Key Takeaways
- Expansion in fiber networks and network modernization is expected to enhance revenue growth and margins by increasing the customer base.
- Cost reduction initiatives and increased converged service penetration are likely to improve operating margins and boost long-term revenue.
- Macroeconomic challenges and competitive pressures may impact AT&T's revenues, margins, and investor confidence due to increased costs, market competition, and execution risks.
Catalysts
About AT&T- Provides telecommunications and technology services worldwide.
- AT&T's significant expansion in fiber networks and network modernization investments is expected to enhance revenue growth and margins by increasing the customer base and improving infrastructure efficiency.
- The company's strategy to increase converged service penetration (fiber and wireless) is likely to boost lifetime customer value by over 15%, positively impacting long-term revenue and customer retention.
- Planned share repurchases by AT&T could enhance earnings per share (EPS) through reduced share count, assuming consistent or improved profitability.
- Cost reduction initiatives, including retiring legacy copper networks and optimizing digital channels, aim to improve operating margins and net income sustainably.
- Strategic investments in FirstNet and other advanced connectivity services are expected to drive Business Wireline revenue growth and support overall EBITDA growth amidst a challenging macro environment.
AT&T Future Earnings and Revenue Growth
Assumptions
How have these above catalysts been quantified?- Analysts are assuming AT&T's revenue will grow by 1.4% annually over the next 3 years.
- Analysts assume that profit margins will increase from 8.8% today to 13.1% in 3 years time.
- Analysts expect earnings to reach $16.7 billion (and earnings per share of $2.5) by about April 2028, up from $10.7 billion today. The analysts are largely in agreement about this estimate.
- In order for the above numbers to justify the analysts price target, the company would need to trade at a PE ratio of 14.5x on those 2028 earnings, down from 18.0x today. This future PE is greater than the current PE for the US Telecom industry at 12.8x.
- Analysts expect the number of shares outstanding to grow by 0.11% per year for the next 3 years.
- To value all of this in today's terms, we will use a discount rate of 6.21%, as per the Simply Wall St company report.

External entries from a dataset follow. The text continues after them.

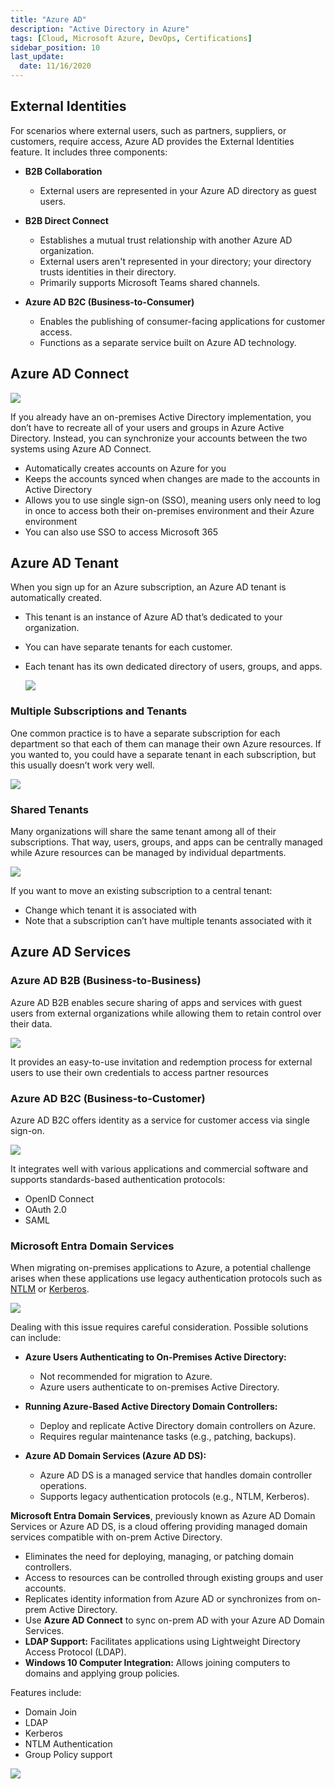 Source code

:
 ```yaml
---
title: "Azure AD"
description: "Active Directory in Azure"
tags: [Cloud, Microsoft Azure, DevOps, Certifications]
sidebar_position: 10
last_update:
  date: 11/16/2020
---
```



## External Identities

For scenarios where external users, such as partners, suppliers, or customers, require access, Azure AD provides the External Identities feature. It includes three components:

- **B2B Collaboration**

    - External users are represented in your Azure AD directory as guest users.

- **B2B Direct Connect**

    - Establishes a mutual trust relationship with another Azure AD organization.
    - External users aren't represented in your directory; your directory trusts identities in their directory.
    - Primarily supports Microsoft Teams shared channels.

- **Azure AD B2C (Business-to-Consumer)**

    - Enables the publishing of consumer-facing applications for customer access.
    - Functions as a separate service built on Azure AD technology.

## Azure AD Connect

![](/img/docs/azure-ad-connectsss.png)

If you already have an on-premises Active Directory implementation, you don’t have to recreate all of your users and groups in Azure Active Directory. Instead, you can synchronize your accounts between the two systems using Azure AD Connect.

- Automatically creates accounts on Azure for you
- Keeps the accounts synced when changes are made to the accounts in Active Directory
- Allows you to use single sign-on (SSO), meaning users only need to log in once to access both their on-premises environment and their Azure environment
- You can also use SSO to access Microsoft 365

## Azure AD Tenant

When you sign up for an Azure subscription, an Azure AD tenant is automatically created.

- This tenant is an instance of Azure AD that’s dedicated to your organization.
- You can have separate tenants for each customer.
- Each tenant has its own dedicated directory of users, groups, and apps.

    ![](/img/docs/azure-ad-tenant.png)

### Multiple Subscriptions and Tenants

One common practice is to have a separate subscription for each department so that each of them can manage their own Azure resources. If you wanted to, you could have a separate tenant in each subscription, but this usually doesn’t work very well.

![](/img/docs/azure-multi-subscriptions-tenants.png)

### Shared Tenants

Many organizations will share the same tenant among all of their subscriptions. That way, users, groups, and apps can be centrally managed while Azure resources can be managed by individual departments.

![](/img/docs/azure-ad-shared-tenants.png)

If you want to move an existing subscription to a central tenant:

- Change which tenant it is associated with
- Note that a subscription can’t have multiple tenants associated with it

## Azure AD Services

### Azure AD B2B (Business-to-Business)

Azure AD B2B enables secure sharing of apps and services with guest users from external organizations while allowing them to retain control over their data. 

![](/img/docs/azure-b2b.png)

It provides an easy-to-use invitation and redemption process for external users to use their own credentials to access partner resources


### Azure AD B2C (Business-to-Customer)

Azure AD B2C offers identity as a service for customer access via single sign-on. 

![](/img/docs/azure-b2ccc.png)

It integrates well with various applications and commercial software and supports standards-based authentication protocols:
  - OpenID Connect
  - OAuth 2.0
  - SAML


### Microsoft Entra Domain Services 

When migrating on-premises applications to Azure, a potential challenge arises when these applications use legacy authentication protocols such as [NTLM](/docs/007-Cybersecurity/004-Infrastructure-and-Network/020-Authentication-Protocols.md#ntlm) or [Kerberos](/docs/007-Cybersecurity/004-Infrastructure-and-Network/020-Authentication-Protocols.md#kerberos).

![](/img/docs/all-things-devops-Page-6.png)

Dealing with this issue requires careful consideration. Possible solutions can include:

- **Azure Users Authenticating to On-Premises Active Directory:**
  - Not recommended for migration to Azure.
  - Azure users authenticate to on-premises Active Directory.

- **Running Azure-Based Active Directory Domain Controllers:**
  - Deploy and replicate Active Directory domain controllers on Azure.
  - Requires regular maintenance tasks (e.g., patching, backups).

- **Azure AD Domain Services (Azure AD DS):**
  - Azure AD DS is a managed service that handles domain controller operations.
  - Supports legacy authentication protocols (e.g., NTLM, Kerberos).

**Microsoft Entra Domain Services**, previously known as Azure AD Domain Services or Azure AD DS, is a cloud offering providing managed domain services compatible with on-prem Active Directory.

- Eliminates the need for deploying, managing, or patching domain controllers.
- Access to resources can be controlled through existing groups and user accounts.
- Replicates identity information from Azure AD or synchronizes from on-prem Active Directory.
- Use **Azure AD Connect** to sync on-prem AD with your Azure AD Domain Services.
- **LDAP Support:** Facilitates applications using Lightweight Directory Access Protocol (LDAP).
- **Windows 10 Computer Integration:** Allows joining computers to domains and applying group policies.

Features include:

- Domain Join
- LDAP
- Kerberos
- NTLM Authentication
- Group Policy support

![](/img/docs/azure-adds-sync-onprem-to-azure-ad.png) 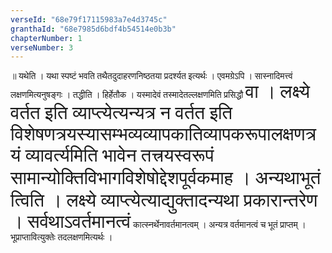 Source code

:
 ```yaml
---
verseId: "68e79f17115983a7e4d3745c"
granthaId: "68e7985d6bdf4b54514e0b3b"
chapterNumber: 1
verseNumber: 3
---
```





















<p><span style="font-family: Mangal, serif;">॥ यथेति ।</span> <span style="font-family: Mangal, serif;">यथा स्पष्टं भवति तथैतदुदाहरणनिष्ठतया
प्रदर्श्यत इत्यर्थः । एवमग्रेऽपि । सास्नादिमत्त्वं लक्षणमित्यनुषङ्गः । तद्धीति
। हिर्हेतौक । यस्मादेवं तस्मादेतल्लक्षणमिति प्रसिद्धौ </span><span style="font-size: 22pt; font-family: Mangal, serif;">वा । लक्ष्ये वर्तत इति व्याप्त्येत्यन्यत्र न वर्तत इति
विशेषणत्रयस्यासम्भव्यव्यापकातिव्यापकरूपालक्षणत्रयं व्यावर्त्यमिति भावेन
तत्त्रयस्वरूपं सामान्योक्तिविभागविशेषोद्देशपूर्वकमाह</span><span style="font-size: 22pt;"> </span><span style="font-size: 22pt; font-family: Mangal, serif;">। अन्यथाभूतं त्विति</span><span style="font-size: 22pt;"> </span><span style="font-size: 22pt; font-family: Mangal, serif;">। लक्ष्ये
व्याप्त्येत्याद्युक्तादन्यथा प्रकारान्तरेण । सर्वथाऽवर्तमानत्वं</span><span style="font-family: Mangal, serif;">
कात्स्नर्थेनावर्तमानत्वम् । अन्यत्र वर्तमानत्वं च भूतं प्राप्तम् ।
भूप्राप्तावित्युक्तेः तदलक्षणमित्यर्थः ।</span></p>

AT&T Future Earnings Per Share Growth
Risks
What could happen that would invalidate this narrative?- The macroeconomic environment poses uncertainties, with policies aiming to create more equitable global trade and domestic manufacturing possibly increasing costs for devices and network equipment, which could impact revenues and margins.
- Increased competitive intensity in the wireless market could affect customer retention and acquisition, potentially impacting service revenues and net margins.
- Consumer behavior changes, such as prolonging device upgrade cycles due to potential tariff-induced price increases, could affect AT&T's earnings and revenue growth.
- The execution risks associated with the company's ambitious fiber expansion and legacy copper network retirement may lead to increased costs or delays, impacting earnings growth.
- Economic and industry uncertainties may affect the company's ability to deliver on its financial guidance and capital returns, thus impacting investor confidence in earnings forecasts.
Valuation
How have all the factors above been brought together to estimate a fair value?- The analysts have a consensus price target of $27.977 for AT&T based on their expectations of its future earnings growth, profit margins and other risk factors. However, there is a degree of disagreement amongst analysts, with the most bullish reporting a price target of $32.0, and the most bearish reporting a price target of just $17.8.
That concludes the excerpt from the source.